═══ Data
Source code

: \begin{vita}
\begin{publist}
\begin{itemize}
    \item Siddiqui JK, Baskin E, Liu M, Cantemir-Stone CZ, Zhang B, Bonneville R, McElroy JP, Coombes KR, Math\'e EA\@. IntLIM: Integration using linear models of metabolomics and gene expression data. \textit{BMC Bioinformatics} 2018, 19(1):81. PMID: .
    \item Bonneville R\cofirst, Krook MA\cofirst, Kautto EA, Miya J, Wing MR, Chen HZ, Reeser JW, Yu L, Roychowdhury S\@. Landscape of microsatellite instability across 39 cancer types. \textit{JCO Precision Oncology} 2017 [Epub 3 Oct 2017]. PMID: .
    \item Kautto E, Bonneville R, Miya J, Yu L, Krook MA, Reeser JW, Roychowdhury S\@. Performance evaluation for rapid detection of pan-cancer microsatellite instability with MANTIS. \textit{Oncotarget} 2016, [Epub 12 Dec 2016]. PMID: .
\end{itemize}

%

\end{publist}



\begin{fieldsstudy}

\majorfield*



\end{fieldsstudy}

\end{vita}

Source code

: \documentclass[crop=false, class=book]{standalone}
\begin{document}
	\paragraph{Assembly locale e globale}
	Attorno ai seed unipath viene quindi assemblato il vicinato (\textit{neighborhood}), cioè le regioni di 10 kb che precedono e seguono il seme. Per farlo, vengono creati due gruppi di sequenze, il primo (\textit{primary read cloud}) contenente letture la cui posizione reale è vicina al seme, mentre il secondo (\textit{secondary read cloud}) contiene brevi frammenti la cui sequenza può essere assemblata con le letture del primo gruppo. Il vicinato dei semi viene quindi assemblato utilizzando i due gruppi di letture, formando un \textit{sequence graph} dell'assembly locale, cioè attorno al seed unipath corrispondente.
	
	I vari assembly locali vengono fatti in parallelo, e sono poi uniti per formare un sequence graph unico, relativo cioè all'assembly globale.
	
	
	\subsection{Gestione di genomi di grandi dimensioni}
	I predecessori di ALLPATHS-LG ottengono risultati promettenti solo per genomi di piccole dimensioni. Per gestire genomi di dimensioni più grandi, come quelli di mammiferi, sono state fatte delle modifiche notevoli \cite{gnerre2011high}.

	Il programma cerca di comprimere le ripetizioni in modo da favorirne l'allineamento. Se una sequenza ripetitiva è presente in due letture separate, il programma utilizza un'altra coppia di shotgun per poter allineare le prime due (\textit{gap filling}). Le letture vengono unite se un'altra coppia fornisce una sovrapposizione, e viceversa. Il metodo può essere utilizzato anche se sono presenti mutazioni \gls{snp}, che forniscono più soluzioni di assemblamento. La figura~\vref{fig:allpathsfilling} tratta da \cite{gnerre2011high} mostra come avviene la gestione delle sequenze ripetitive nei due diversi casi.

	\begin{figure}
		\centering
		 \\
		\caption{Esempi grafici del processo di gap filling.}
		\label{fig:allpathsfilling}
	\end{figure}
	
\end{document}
══════
• **Task description**
Exactly as written, give the records again.

• **Response area**
Source code

: \begin{vita}
\begin{publist}
\begin{itemize}
    \item Siddiqui JK, Baskin E, Liu M, Cantemir-Stone CZ, Zhang B, Bonneville R, McElroy JP, Coombes KR, Math\'e EA\@. IntLIM: Integration using linear models of metabolomics and gene expression data. \textit{BMC Bioinformatics} 2018, 19(1):81. PMID: .
    \item Bonneville R\cofirst, Krook MA\cofirst, Kautto EA, Miya J, Wing MR, Chen HZ, Reeser JW, Yu L, Roychowdhury S\@. Landscape of microsatellite instability across 39 cancer types. \textit{JCO Precision Oncology} 2017 [Epub 3 Oct 2017]. PMID: .
    \item Kautto E, Bonneville R, Miya J, Yu L, Krook MA, Reeser JW, Roychowdhury S\@. Performance evaluation for rapid detection of pan-cancer microsatellite instability with MANTIS. \textit{Oncotarget} 2016, [Epub 12 Dec 2016]. PMID: .
\end{itemize}

%

\end{publist}



\begin{fieldsstudy}

\majorfield*



\end{fieldsstudy}

\end{vita}

Source code

: \documentclass[crop=false, class=book]{standalone}
\begin{document}
	\paragraph{Assembly locale e globale}
	Attorno ai seed unipath viene quindi assemblato il vicinato (\textit{neighborhood}), cioè le regioni di 10 kb che precedono e seguono il seme. Per farlo, vengono creati due gruppi di sequenze, il primo (\textit{primary read cloud}) contenente letture la cui posizione reale è vicina al seme, mentre il secondo (\textit{secondary read cloud}) contiene brevi frammenti la cui sequenza può essere assemblata con le letture del primo gruppo. Il vicinato dei semi viene quindi assemblato utilizzando i due gruppi di letture, formando un \textit{sequence graph} dell'assembly locale, cioè attorno al seed unipath corrispondente.
	
	I vari assembly locali vengono fatti in parallelo, e sono poi uniti per formare un sequence graph unico, relativo cioè all'assembly globale.
	
	
	\subsection{Gestione di genomi di grandi dimensioni}
	I predecessori di ALLPATHS-LG ottengono risultati promettenti solo per genomi di piccole dimensioni. Per gestire genomi di dimensioni più grandi, come quelli di mammiferi, sono state fatte delle modifiche notevoli \cite{gnerre2011high}.

	Il programma cerca di comprimere le ripetizioni in modo da favorirne l'allineamento. Se una sequenza ripetitiva è presente in due letture separate, il programma utilizza un'altra coppia di shotgun per poter allineare le prime due (\textit{gap filling}). Le letture vengono unite se un'altra coppia fornisce una sovrapposizione, e viceversa. Il metodo può essere utilizzato anche se sono presenti mutazioni \gls{snp}, che forniscono più soluzioni di assemblamento. La figura~\vref{fig:allpathsfilling} tratta da \cite{gnerre2011high} mostra come avviene la gestione delle sequenze ripetitive nei due diversi casi.

	\begin{figure}
		\centering
		 \\
		\caption{Esempi grafici del processo di gap filling.}
		\label{fig:allpathsfilling}
	\end{figure}
	
\end{document}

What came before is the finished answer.